Nature Bats Last - Artist Statement

I was honored to be invited by artist and director Tammy Gomez to participate in Nature Bats Last, an intermedia exhibit that embodies a critical form of environmental consciousness. If you are in the DFW area I invite you to make it out to Irving to see accessible pieces that speak of the environmental dangers we are facing as a human community. The exhibit will be up till April 24th at the Jaycee Park Center for the Arts Gallery.

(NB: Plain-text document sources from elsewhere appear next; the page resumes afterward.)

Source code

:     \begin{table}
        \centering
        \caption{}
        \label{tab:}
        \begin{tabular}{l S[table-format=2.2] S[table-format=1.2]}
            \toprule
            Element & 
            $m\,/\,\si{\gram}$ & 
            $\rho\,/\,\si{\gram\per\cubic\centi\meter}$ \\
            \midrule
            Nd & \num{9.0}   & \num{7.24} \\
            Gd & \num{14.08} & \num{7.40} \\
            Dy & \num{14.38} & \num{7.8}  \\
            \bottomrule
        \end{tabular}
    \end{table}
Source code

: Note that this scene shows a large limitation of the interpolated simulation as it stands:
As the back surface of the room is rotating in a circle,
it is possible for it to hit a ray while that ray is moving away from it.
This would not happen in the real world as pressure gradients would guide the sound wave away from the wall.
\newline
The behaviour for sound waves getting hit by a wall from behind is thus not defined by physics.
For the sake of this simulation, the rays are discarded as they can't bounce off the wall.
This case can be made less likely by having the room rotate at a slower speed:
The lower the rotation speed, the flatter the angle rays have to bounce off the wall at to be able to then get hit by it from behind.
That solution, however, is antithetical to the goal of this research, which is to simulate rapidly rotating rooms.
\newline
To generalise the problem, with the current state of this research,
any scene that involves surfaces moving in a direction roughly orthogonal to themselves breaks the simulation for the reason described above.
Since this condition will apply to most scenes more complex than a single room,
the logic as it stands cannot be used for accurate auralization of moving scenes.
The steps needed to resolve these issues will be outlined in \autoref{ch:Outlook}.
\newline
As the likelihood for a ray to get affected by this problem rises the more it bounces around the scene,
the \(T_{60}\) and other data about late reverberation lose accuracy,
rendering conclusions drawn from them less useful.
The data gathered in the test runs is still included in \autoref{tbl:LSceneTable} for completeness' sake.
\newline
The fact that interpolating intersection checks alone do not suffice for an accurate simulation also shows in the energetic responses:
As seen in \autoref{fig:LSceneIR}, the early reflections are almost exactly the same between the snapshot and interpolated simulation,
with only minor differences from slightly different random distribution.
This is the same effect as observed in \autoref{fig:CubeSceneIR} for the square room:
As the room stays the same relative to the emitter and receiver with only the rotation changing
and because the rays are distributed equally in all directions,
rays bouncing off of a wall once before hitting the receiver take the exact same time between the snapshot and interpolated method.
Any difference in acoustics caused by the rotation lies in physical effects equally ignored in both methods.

My piece was entitled Mama Nature 
This one minute script features Lupe and Xochitl sitting outside watching a group of boys “play” while anticipating the arrival of Xochitl’s mother, Nature. Bearing an indigenous name translated as wild flower in the Nahuatl language, Xochitl sits on the bench with Lupe anxiously seeking guidance for her heavy heart. Xochitl’s character symbolizes a blossoming of Nature that is attempting to reconcile a heart full of guilt, shame, and perceived disconnect to her place of origin. Lupe, short for Maria Guadalupe (known by many as the mestizo hybrid representation of Tonantzin – a Native American deity that embodied the energy of the earth), plays the spiritual counter part to Nature. She narrates the present situation and councils Xochitl by offering her an alternative perspective.  Although strongly voiced, Xochitl and Lupe speak from the margins of an unnamed big brother who leads a team of “heavy hitters” and offer false promises of Lupe and Xochitl joining the game as active members. This is analogous to the ways ancient energies and heart wisdom of the earth are kept out of dominant societal discourse and likewise a statement on the colonial politics of gender, class, and race. “The brother” also proves unconcerned by Lupe’s warnings to come back into Natures house after the streetlights have come on. This male figure and his team are meant to symbolize the structures of power that have forced “mother Nature” to feel threatened and to retaliate. Yet the symbolic representation of nihilistic powers/privlage are positioned as brother and son - childlike and reckless in ways of exclusion, but still accompanied and connected to the powers of spirit, heart, and earth.